=== What the exercise asks ===
Go through the data below and return each line where the string "minipage" appears.

=== Stored items ===
....
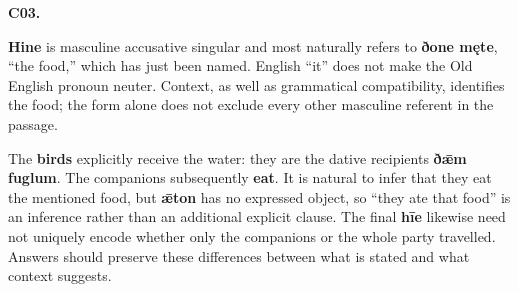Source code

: \par\begin{minipage}{\linewidth}\raggedright
\textbf{C03.}

\textbf{Hine} is masculine accusative singular and most naturally refers to \textbf{ðone męte}, “the food,” which has just been named. English “it” does not make the Old English pronoun neuter. Context, as well as grammatical compatibility, identifies the food; the form alone does not exclude every other masculine referent in the passage.

The \textbf{birds} explicitly receive the water: they are the dative recipients \textbf{ðǣm fuglum}. The companions subsequently \textbf{eat}. It is natural to infer that they eat the mentioned food, but \textbf{ǣton} has no expressed object, so “they ate that food” is an inference rather than an additional explicit clause. The final \textbf{hīe} likewise need not uniquely encode whether only the companions or the whole party travelled. Answers should preserve these differences between what is stated and what context suggests.

\end{minipage}\par\addvspace{4pt}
....
=== Exercise solution ===
: \par\begin{minipage}{\linewidth}\raggedright
\end{minipage}\par\addvspace{4pt}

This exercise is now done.